[[ Study material open ]]

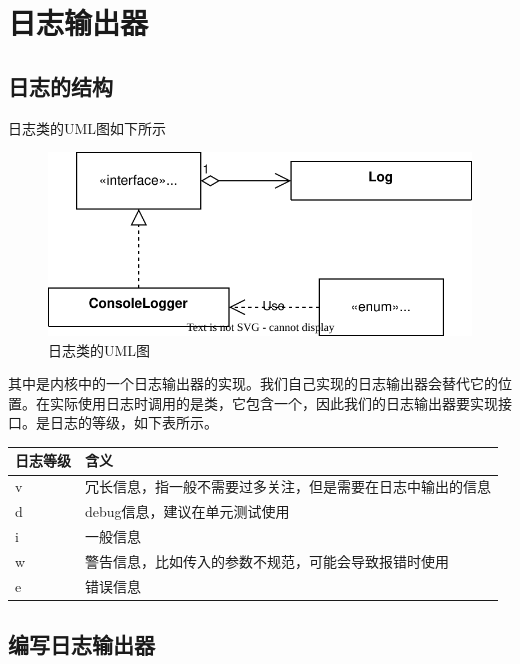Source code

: \section[日志输出器]{日志输出器}\label{sec:日志输出器}

\subsection[日志的结构]{日志的结构}\label{subsec:日志的结构}

日志类的UML图如下所示

\begin{figure}[h]
    \label{fig:日志结构}
    \centering
    \includegraphics{img/日志类结构.svg}
    \caption{日志类的UML图}
\end{figure}

其中是内核中的一个日志输出器的实现。我们自己实现的日志输出器会替代它的位置。在实际使用日志时调用的是类，它包含一个，因此我们的日志输出器要实现接口。是日志的等级，如下表所示。

\begin{longtable}{p{2cm}|p{9cm}}
    日志等级 & 含义 \\
    \hline
    v & 冗长信息，指一般不需要过多关注，但是需要在日志中输出的信息\\
    \hline
    d & debug信息，建议在单元测试使用\\
    \hline
    i & 一般信息\\
    \hline
    w & 警告信息，比如传入的参数不规范，可能会导致报错时使用\\
    \hline
    e & 错误信息
\end{longtable}

\subsection[编写日志输出器]{编写日志输出器}\label{subsec:编写日志输出器}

[[ Study material closed ]]

The problem:
Everything in the entries above, apart from the images, should be printed exactly.

Exercise solution:
Source code

: \section[日志输出器]{日志输出器}\label{sec:日志输出器}

\subsection[日志的结构]{日志的结构}\label{subsec:日志的结构}

日志类的UML图如下所示

\begin{figure}[h]
    \label{fig:日志结构}
    \centering
    \includegraphics{img/日志类结构.svg}
    \caption{日志类的UML图}
\end{figure}

其中是内核中的一个日志输出器的实现。我们自己实现的日志输出器会替代它的位置。在实际使用日志时调用的是类，它包含一个，因此我们的日志输出器要实现接口。是日志的等级，如下表所示。

\begin{longtable}{p{2cm}|p{9cm}}
    日志等级 & 含义 \\
    \hline
    v & 冗长信息，指一般不需要过多关注，但是需要在日志中输出的信息\\
    \hline
    d & debug信息，建议在单元测试使用\\
    \hline
    i & 一般信息\\
    \hline
    w & 警告信息，比如传入的参数不规范，可能会导致报错时使用\\
    \hline
    e & 错误信息
\end{longtable}

\subsection[编写日志输出器]{编写日志输出器}\label{subsec:编写日志输出器}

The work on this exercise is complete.